RRD and another RTU 20/1/2009
Well, this must be the week for rapid progress. A second modbus RTU onto my RS485 bus and some historical trending using rrdtool.
That's just about it for building blocks, so now I can focus on refining the higher level software on the RTU for input conditioning, event counting and some other useful real-world bits. On the PC side I need to write a bunch of glue to hold all the bits together, focusing very clearly on ensuring it dosn't become a great mess of complex spaghetti!

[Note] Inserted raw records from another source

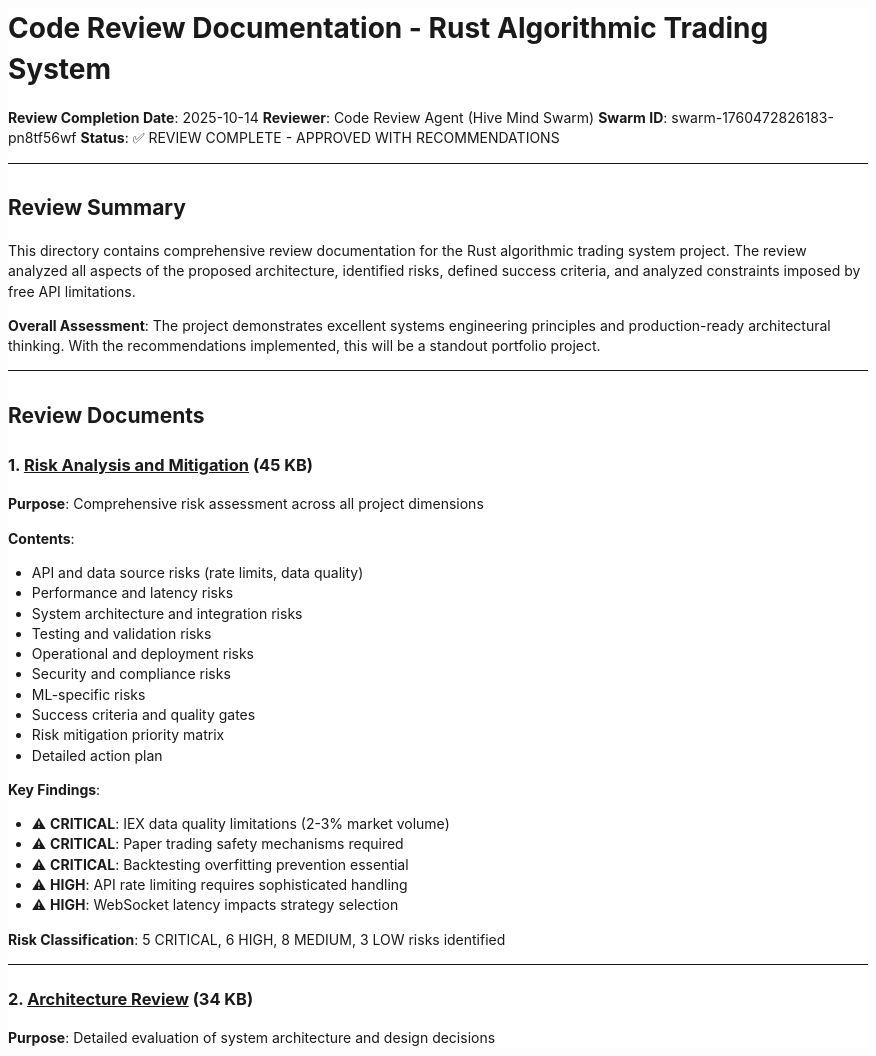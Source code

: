 # Code Review Documentation - Rust Algorithmic Trading System

**Review Completion Date**: 2025-10-14
**Reviewer**: Code Review Agent (Hive Mind Swarm)
**Swarm ID**: swarm-1760472826183-pn8tf56wf
**Status**: ✅ REVIEW COMPLETE - APPROVED WITH RECOMMENDATIONS

---

## Review Summary

This directory contains comprehensive review documentation for the Rust algorithmic trading system project. The review analyzed all aspects of the proposed architecture, identified risks, defined success criteria, and analyzed constraints imposed by free API limitations.

**Overall Assessment**: The project demonstrates excellent systems engineering principles and production-ready architectural thinking. With the recommendations implemented, this will be a standout portfolio project.

---

## Review Documents

### 1. [Risk Analysis and Mitigation](./risk-analysis.md) (45 KB)
**Purpose**: Comprehensive risk assessment across all project dimensions

**Contents**:
- API and data source risks (rate limits, data quality)
- Performance and latency risks
- System architecture and integration risks
- Testing and validation risks
- Operational and deployment risks
- Security and compliance risks
- ML-specific risks
- Success criteria and quality gates
- Risk mitigation priority matrix
- Detailed action plan

**Key Findings**:
- ⚠️ **CRITICAL**: IEX data quality limitations (2-3% market volume)
- ⚠️ **CRITICAL**: Paper trading safety mechanisms required
- ⚠️ **CRITICAL**: Backtesting overfitting prevention essential
- ⚠️ **HIGH**: API rate limiting requires sophisticated handling
- ⚠️ **HIGH**: WebSocket latency impacts strategy selection

**Risk Classification**: 5 CRITICAL, 6 HIGH, 8 MEDIUM, 3 LOW risks identified

---

### 2. [Architecture Review](./architecture-review.md) (34 KB)
**Purpose**: Detailed evaluation of system architecture and design decisions
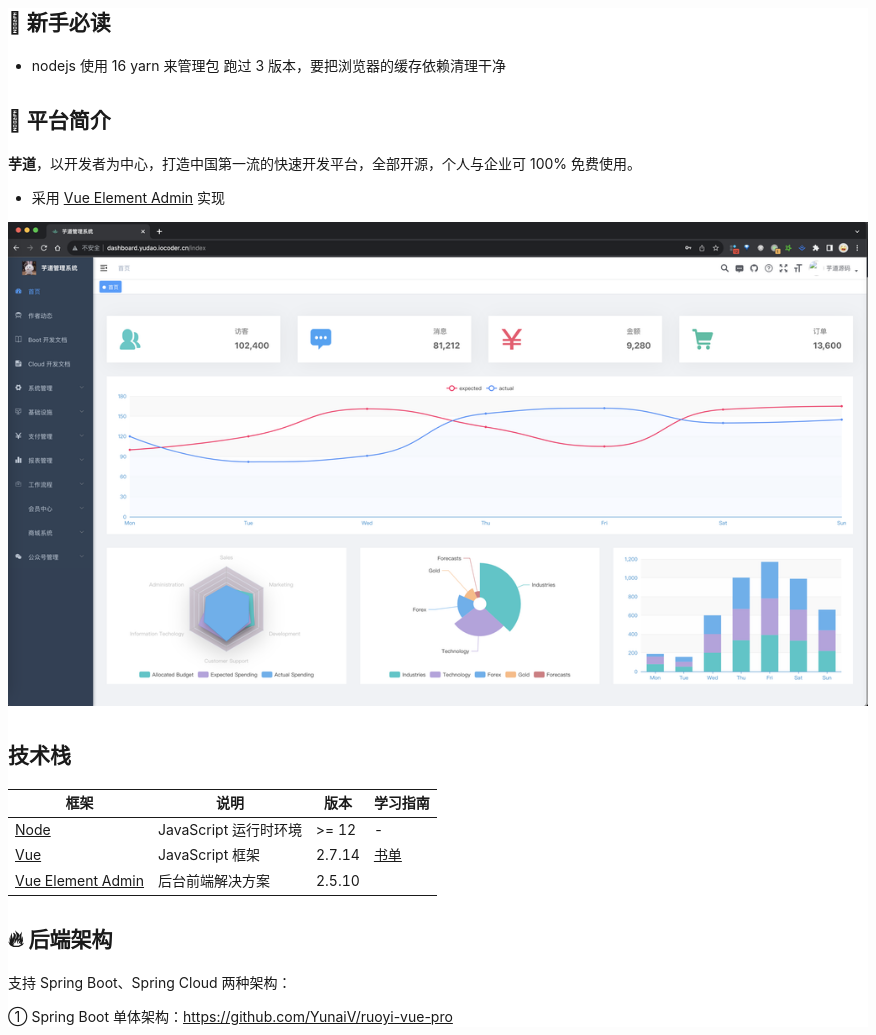 ## 🐶 新手必读

- nodejs 使用 16 yarn 来管理包 跑过 3 版本，要把浏览器的缓存依赖清理干净

## 🐯 平台简介

**芋道**，以开发者为中心，打造中国第一流的快速开发平台，全部开源，个人与企业可 100% 免费使用。

- 采用 [Vue Element Admin](https://panjiachen.github.io/vue-element-admin-site/zh/guide/) 实现

![首页](/.image/首页.png)

## 技术栈

| 框架                                                                               | 说明                  | 版本   | 学习指南                                                          |
| ---------------------------------------------------------------------------------- | --------------------- | ------ | ----------------------------------------------------------------- |
| [Node](https://nodejs.org/zh-cn/)                                                  | JavaScript 运行时环境 | >= 12  | -                                                                 |
| [Vue](https://cn.vuejs.org/index.html)                                             | JavaScript 框架       | 2.7.14 | [书单](https://www.iocoder.cn/Books/Vue-books-recommended/?yudao) |
| [Vue Element Admin](https://panjiachen.github.io/vue-element-admin-site/zh/guide/) | 后台前端解决方案      | 2.5.10 |                                                                   |

## 🔥 后端架构

支持 Spring Boot、Spring Cloud 两种架构：

① Spring Boot 单体架构：<https://github.com/YunaiV/ruoyi-vue-pro>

Creating a unified configuration and admin tool for this is probably the biggest challenge. Even some of the better commercial SCADA/HMI systems have idiosyncratic interfaces and defy logic when you approach them from a user-interface point of view. The pain is outweighed by the delivery of a decent looking HMI of course, but I want to eat the cake as well.
To get both RTU's working the PIC end now now supports soft update of the modbus address, and has a jumper to force the address to 199 so it can be accessed. The modbus address is written into the eeprom on the PIC to make it persistent.
The RS232 - RS485 link on the left, with the two test RTU's. The one on the right is the original, the middle one is the new one with a simple single NPN output, which is driving a relay through the blue wires which turns on the lights for a bit of testing.
Each of the RTU's has a DS18B20 temperature sensor connected so I could have some 'analog' input data to work with in testing, which came in handy for my rrdtool experiement as below.
Next step for the RTU's hardware wise is a thermalcouple interface, as I have a project comming up which requires temperature sensing in the 300-400 degree range, which obviously the wee Dallas one-wire sensors are not capable of doing.
The second little leap in functionality is the use of rrdtool to create some purdy graphs of the data coming in from the RTU's.
This is made somewhat trivial by the shared memory interface I've just got working between pollershm and the php/AJAX code. Although the output is quite cool, it only took about 10 minutes reading on the rrdtool tutorial and a little bit of fiddling with a shell script to get this output going.
I'll be able to link these graphs off the AJAX code on a mouse-over or link to give immediate access to data trends and history behind points in the HMI.
I've got a bit to learn about rrdtool and getting multiple values on one graph, but it will certainly be a lot quicker than writing a tool from scratch.